Notes from a Firesoul | Student healing during a time of crisis

Our Firesouls see first-hand the power nature can bring to help us heal, strengthen and unite — and we so relish these stories. Today, Firesoul Denise McHugh shares with us a quick snapshot of how a large state university uses nature to help students cope, process and learn (as in, via actual coursework) in and through nature — specifically, their Sacred Place — more specifically, during this pandemic. Enjoy!

The Garden of Reflection and Remembrance will be in place for ten years this October.  

The Garden, part of the University of Maryland Memorial Chapel, is within the Division of Student Affairs. The three wooden benches with journals tucked underneath are favorite places on campus for students to have deep conversation or quiet reflective time.

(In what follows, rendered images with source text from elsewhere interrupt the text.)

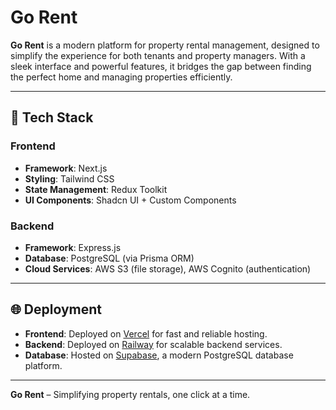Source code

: # Go Rent

**Go Rent** is a modern platform for property rental management, designed to simplify the experience for both tenants and property managers. With a sleek interface and powerful features, it bridges the gap between finding the perfect home and managing properties efficiently.

---

## 🚀 Tech Stack

### Frontend
- **Framework**: Next.js  
- **Styling**: Tailwind CSS  
- **State Management**: Redux Toolkit  
- **UI Components**: Shadcn UI + Custom Components  

### Backend
- **Framework**: Express.js  
- **Database**: PostgreSQL (via Prisma ORM)  
- **Cloud Services**: AWS S3 (file storage), AWS Cognito (authentication)  

---

## 🌐 Deployment

- **Frontend**: Deployed on [Vercel](https://vercel.com) for fast and reliable hosting.  
- **Backend**: Deployed on [Railway](https://railway.app) for scalable backend services.  
- **Database**: Hosted on [Supabase](https://supabase.com), a modern PostgreSQL database platform.  

---

**Go Rent** – Simplifying property rentals, one click at a time.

The labyrinth, the Garden’s centerpiece, is visited by many freshmen as part of their University 100 introductory class, by on-campus students during residence hall programs, by families during Maryland Day, and by students and staff taking part in meditation or interfaith offerings.

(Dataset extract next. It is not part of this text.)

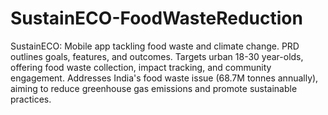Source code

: # SustainECO-FoodWasteReduction
SustainECO: Mobile app tackling food waste and climate change. PRD outlines goals, features, and outcomes. Targets urban 18-30 year-olds, offering food waste collection, impact tracking, and community engagement. Addresses India's food waste issue (68.7M tonnes annually), aiming to reduce greenhouse gas emissions and promote sustainable practices.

It has also been used as a setting for reflection during the Jewish High Holidays, as a unique spot for campus wedding engagements, and as the focal point for the annual Labyrinth Lights program in December.

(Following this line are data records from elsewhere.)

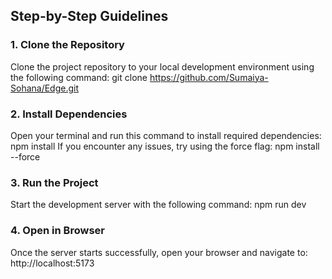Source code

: ## Step-by-Step Guidelines

### 1. **Clone the Repository**  
Clone the project repository to your local development environment using the following command:
git clone https://github.com/Sumaiya-Sohana/Edge.git
### 2. **Install Dependencies**  
Open your terminal and run this command to install required dependencies:
npm install
If you encounter any issues, try using the force flag:
npm install --force
### 3. **Run the Project**  
Start the development server with the following command:
npm run dev
### 4. **Open in Browser**  
Once the server starts successfully, open your browser and navigate to:
http://localhost:5173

Students, staff, faculty members, alumni, and College Park community members enjoy and take refuge in the Garden in every season. Thousands of entries penned in the waterproof journals over the years share candid stories of healing — individuals working to combat the anxieties, stresses and even suicidal thoughts so prevalent on college campuses today.

These stories were so striking, in fact, that we were moved to analyze them a few years ago. We wanted to understand more deeply what visitors were experiencing and sharing — and to better interpret how nature can help. If you’re curious to see what we found, explore The Gardened Heart, a journal project we completed in partnership with Nature Sacred. 

During today’s pandemic, visitors are finding much-needed solace in our Sacred Place at the Garden. A few recent entries underscore the ways students and others are finding renewal and footing in this time of uncertainty:

“Grateful for this day and for all those who visited before me.  The energy and spirit in this place is refreshing.  Peace and love to all those who arrive after me.” July 3, 2020

“If we have learned anything from graduating in this strange year, it is to cherish every moment you have. You never know when things could change.” July 15, 2020:

“I really miss my friends. I really miss being able to hug them.” August 2020 (specific date not given)

 As students return to campus this fall, we expect the Garden will continue to be a cherished spot for studying and processing.

Our next offering featuring the labyrinth itself is Tuesday, September 15 from 8-9 pm. “Late Night at the Labyrinth” will offer students an opportunity to walk a virtual labyrinth, meditate, and reflect. The program is being offered virtually, since programs are online the first weeks of the semester, given the pandemic. The offering is part of the student affairs series, “Terps after Dark”, campus programs that give students recreational and educational opportunities during the first six weeks of campus life!